- _ASSIGNMENT_
Output exactly the lines spanning from the line containing "- [Basic/Advanced Usage" to the last line of the entries, inclusive.

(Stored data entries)

■ ■ ■

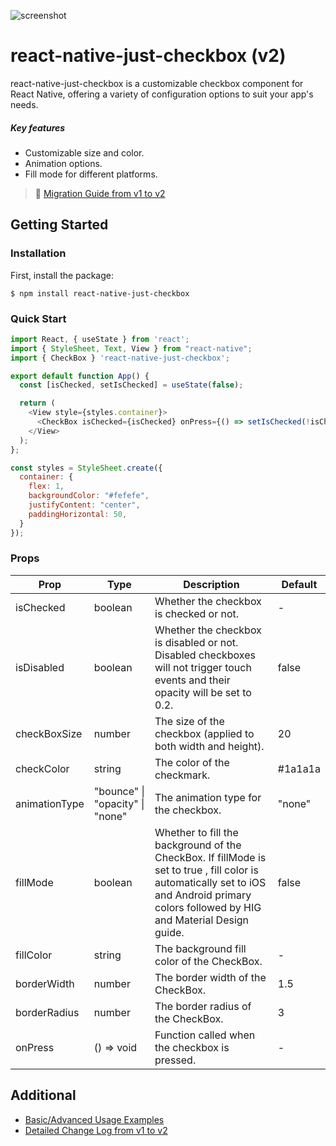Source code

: ![screenshot](https://i.imgur.com/8ydX1ES.png)

# react-native-just-checkbox (v2)

react-native-just-checkbox is a customizable checkbox component for React Native, offering a variety of configuration options to suit your app's needs.

##### Key features

- Customizable size and color.
- Animation options.
- Fill mode for different platforms.

> 📌 [Migration Guide from v1 to v2](https://jinyoungjoh.gitbook.io/react-native-just-checkbox/migration-guide-v1-to-v2)

## Getting Started

### Installation

First, install the package:

```
$ npm install react-native-just-checkbox
```

### Quick Start

```javascript
import React, { useState } from 'react';
import { StyleSheet, Text, View } from "react-native";
import { CheckBox } 'react-native-just-checkbox';

export default function App() {
  const [isChecked, setIsChecked] = useState(false);

  return (
    <View style={styles.container}>
      <CheckBox isChecked={isChecked} onPress={() => setIsChecked(!isChecked)} />
    </View>
  );
};

const styles = StyleSheet.create({
  container: {
    flex: 1,
    backgroundColor: "#fefefe",
    justifyContent: "center",
    paddingHorizontal: 50,
  }
});

```

### Props

| Prop          | Type                            | Description                                                                                                                                                                               | Default |
| ------------- | ------------------------------- | ----------------------------------------------------------------------------------------------------------------------------------------------------------------------------------------- | ------- |
| isChecked     | boolean                         | Whether the checkbox is checked or not.                                                                                                                                                   | -       |
| isDisabled    | boolean                         | Whether the checkbox is disabled or not. Disabled checkboxes will not trigger touch events and their opacity will be set to 0.2.                                                          | false   |
| checkBoxSize  | number                          | The size of the checkbox (applied to both width and height).                                                                                                                              | 20      |
| checkColor    | string                          | The color of the checkmark.                                                                                                                                                               | #1a1a1a |
| animationType | "bounce" \| "opacity" \| "none" | The animation type for the checkbox.                                                                                                                                                      | "none"  |
| fillMode      | boolean                         | Whether to fill the background of the CheckBox. If fillMode is set to true , fill color is automatically set to iOS and Android primary colors followed by HIG and Material Design guide. | false   |
| fillColor     | string                          | The background fill color of the CheckBox.                                                                                                                                                | -       |
| borderWidth   | number                          | The border width of the CheckBox.                                                                                                                                                         | 1.5     |
| borderRadius  | number                          | The border radius of the CheckBox.                                                                                                                                                        | 3       |
| onPress       | () => void                      | Function called when the checkbox is pressed.                                                                                                                                             | -       |

## Additional

- [Basic/Advanced Usage Examples](https://jinyoungjoh.gitbook.io/react-native-just-checkbox/examples)
- [Detailed Change Log from v1 to v2](https://jinyoungjoh.gitbook.io/react-native-just-checkbox/change-log)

■ ■ ■

- _EXERCISE OUTPUT_
- [Basic/Advanced Usage Examples](https://jinyoungjoh.gitbook.io/react-native-just-checkbox/examples)
- [Detailed Change Log from v1 to v2](https://jinyoungjoh.gitbook.io/react-native-just-checkbox/change-log)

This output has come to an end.